Cambridgeshire County Council is the latest local authority to pledge it will not charge to close roads for royal wedding street parties on Friday April 29.
Gloucestershire made a similar promise earlier this month and Norfolk said it will cut the charge from £450 to a celebratory £29.04.
The moves follow a Government drive to cut red tape and make the organisation of street parties and fetes easier.
Cambridgeshire said party organisers would need to apply for permission to close roads but would not be charged.
"We will treat them as community events so there will be no charge," said a spokesman. "People simply need to get in touch and let us know what they plan."
Gloucestershire said permission would be needed but any charge would be waived as a "one-off gesture".

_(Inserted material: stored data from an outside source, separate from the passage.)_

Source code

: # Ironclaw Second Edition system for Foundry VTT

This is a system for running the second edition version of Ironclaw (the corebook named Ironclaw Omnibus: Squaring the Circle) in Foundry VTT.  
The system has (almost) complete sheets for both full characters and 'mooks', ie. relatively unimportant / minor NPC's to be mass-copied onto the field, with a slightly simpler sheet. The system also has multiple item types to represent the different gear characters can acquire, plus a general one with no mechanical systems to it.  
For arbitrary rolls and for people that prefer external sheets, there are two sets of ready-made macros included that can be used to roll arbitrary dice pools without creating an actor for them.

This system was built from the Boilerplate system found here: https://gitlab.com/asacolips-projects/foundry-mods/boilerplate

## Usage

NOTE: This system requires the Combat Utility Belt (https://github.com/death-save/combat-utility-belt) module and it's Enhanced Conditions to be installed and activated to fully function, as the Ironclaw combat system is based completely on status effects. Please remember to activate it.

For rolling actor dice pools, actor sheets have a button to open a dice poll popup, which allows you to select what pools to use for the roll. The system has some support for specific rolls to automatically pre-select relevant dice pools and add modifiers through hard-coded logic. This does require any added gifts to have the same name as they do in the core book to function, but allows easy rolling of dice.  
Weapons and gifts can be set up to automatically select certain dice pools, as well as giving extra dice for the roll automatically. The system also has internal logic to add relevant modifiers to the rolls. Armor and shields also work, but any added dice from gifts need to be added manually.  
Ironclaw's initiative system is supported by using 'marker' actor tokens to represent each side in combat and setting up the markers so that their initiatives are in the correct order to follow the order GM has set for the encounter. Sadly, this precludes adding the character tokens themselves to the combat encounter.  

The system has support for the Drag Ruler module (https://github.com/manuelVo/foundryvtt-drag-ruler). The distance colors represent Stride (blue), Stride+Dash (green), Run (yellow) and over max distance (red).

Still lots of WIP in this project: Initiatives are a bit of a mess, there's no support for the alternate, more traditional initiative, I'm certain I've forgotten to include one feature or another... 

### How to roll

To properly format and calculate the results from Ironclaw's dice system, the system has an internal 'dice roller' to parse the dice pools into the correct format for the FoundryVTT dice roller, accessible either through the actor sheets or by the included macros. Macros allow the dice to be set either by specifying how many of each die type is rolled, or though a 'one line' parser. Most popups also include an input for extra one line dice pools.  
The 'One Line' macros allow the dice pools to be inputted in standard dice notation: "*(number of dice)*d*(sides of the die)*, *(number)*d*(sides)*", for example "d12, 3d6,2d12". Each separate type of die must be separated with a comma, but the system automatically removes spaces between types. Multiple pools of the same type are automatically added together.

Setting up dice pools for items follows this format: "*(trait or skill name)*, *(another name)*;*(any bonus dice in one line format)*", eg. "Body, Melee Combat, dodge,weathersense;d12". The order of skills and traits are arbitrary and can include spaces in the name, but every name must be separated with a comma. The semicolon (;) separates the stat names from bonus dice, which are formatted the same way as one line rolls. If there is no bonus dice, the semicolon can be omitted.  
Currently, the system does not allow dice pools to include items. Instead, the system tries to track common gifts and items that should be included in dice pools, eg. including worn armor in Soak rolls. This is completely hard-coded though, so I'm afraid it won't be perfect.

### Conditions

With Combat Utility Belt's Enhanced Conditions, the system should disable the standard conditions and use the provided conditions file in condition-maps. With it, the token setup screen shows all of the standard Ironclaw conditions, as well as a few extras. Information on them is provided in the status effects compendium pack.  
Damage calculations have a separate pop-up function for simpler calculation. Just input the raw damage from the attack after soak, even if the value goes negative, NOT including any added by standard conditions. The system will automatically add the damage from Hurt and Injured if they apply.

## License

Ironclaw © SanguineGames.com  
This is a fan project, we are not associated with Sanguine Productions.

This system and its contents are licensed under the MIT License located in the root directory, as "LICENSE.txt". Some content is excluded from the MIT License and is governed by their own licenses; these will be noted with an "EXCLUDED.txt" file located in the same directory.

Last August, Communities Secretary Eric Pickles said he wanted councils to take a "common sense" approach to public celebrations and did not want street party organisers faced with "reams of forms, high costs and red tape".
"For most small organised street parties that don't affect the wider road network there is no requirement in law for local authorities to advertise proposed closures or carry out consultations," said a spokesman for the Department for Communities and Local Government.
"Neither are specific signs or other traffic management equipment required. Local authorities should act proportionately, wisely, and in the public interest - and highways law does not present any barriers to that."